**WORK TASK**
Search the data for "three" and copy every matching line.

[Source texts of formatted documents]
━━━━━━━━
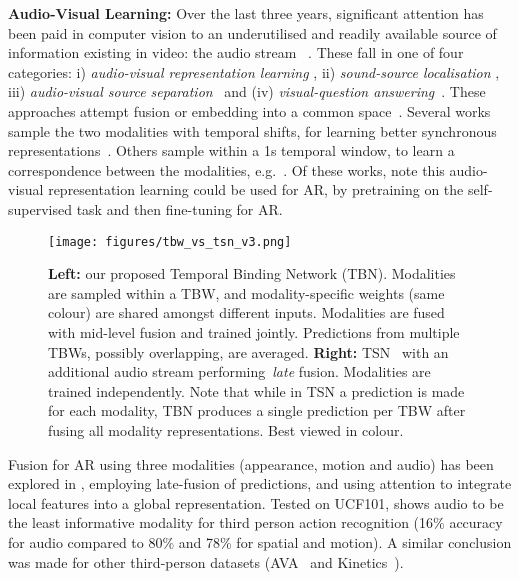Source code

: \documentclass[10pt,twocolumn,letterpaper]{article}
\begin{document}
\noindent\textbf{Audio-Visual Learning:} Over the last three years, significant attention has been paid in computer vision to an underutilised and readily available
source of information existing in video: the audio stream
~\cite{ObjectSound,AytarVT16,ArandjelovicZ17,Owens0MFT16,AVEearlyFusion,AytarVT17,VoicesFaces,TextVideo,Senocak_2018_CVPR,gao2019visual-sound}. 
These fall in one of four categories: i) \textit{audio-visual representation learning} \cite{ArandjelovicZ17,AytarVT16,AytarVT17,TextVideo,AVEearlyFusion, Owens0MFT16}, 
ii) \textit{sound-source localisation} \cite{ObjectSound,AVEearlyFusion,Senocak_2018_CVPR},  
iii) \textit{audio-visual source separation}~\cite{AVEearlyFusion, gao2019visual-sound} and (iv) \textit{visual-question answering}~\cite{alamri@DSTC7}.
These approaches attempt fusion \cite{ArandjelovicZ17, AVEearlyFusion} or embedding into a common space~\cite{ObjectSound,AytarVT17,learnablePINs}. 
Several works sample the two modalities with temporal shifts, for learning better synchronous representations~\cite{AVEearlyFusion,Korbar18}. Others
sample within a 1s temporal window, to learn a correspondence between 
the modalities, e.g.\ \cite{ArandjelovicZ17,ObjectSound}.
Of these works, \cite{AVEearlyFusion,Korbar18} note this audio-visual representation learning could be used for AR, by pretraining on the self-supervised task and then fine-tuning for AR. 

 \begin{figure*}[t]
	\centering
	\texttt{[image: figures/tbw\_vs\_tsn\_v3.png]}
	\vspace*{-6pt}
	\caption{
	\textbf{Left:} our proposed Temporal Binding Network (TBN). Modalities are sampled within a TBW, and modality-specific weights (same colour) are shared amongst different inputs.
	Modalities are fused with mid-level fusion and trained jointly. Predictions from multiple TBWs, possibly overlapping, are averaged.
	\textbf{Right:} TSN~\cite{TSN2016ECCV} with an additional audio stream performing~\textit{late} fusion. Modalities are trained independently. Note that while in TSN a prediction is made for each modality, TBN produces a single prediction per TBW after fusing all modality representations. Best viewed in colour.}
	\label{fig:tsn}
\end{figure*}

Fusion for AR using three modalities (appearance, motion and audio) has been explored in \cite{WuMM2016}, employing late-fusion of predictions, and \cite{Long_2018_CVPR, AAAI1817054} using attention
to integrate local features into a global representation.
Tested on UCF101, \cite{WuMM2016} shows audio to be the least informative modality for third person action recognition (16\% accuracy for audio compared to 80\% and 78\% for spatial and motion). 
A similar conclusion was made for other third-person datasets (AVA~\cite{Girdhar2018} and Kinetics~\cite{Long_2018_CVPR,AAAI1817054}). 
\end{document}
━━━━━━━━
**RESPONSE AREA**
\noindent\textbf{Audio-Visual Learning:} Over the last three years, significant attention has been paid in computer vision to an underutilised and readily available
Fusion for AR using three modalities (appearance, motion and audio) has been explored in \cite{WuMM2016}, employing late-fusion of predictions, and \cite{Long_2018_CVPR, AAAI1817054} using attention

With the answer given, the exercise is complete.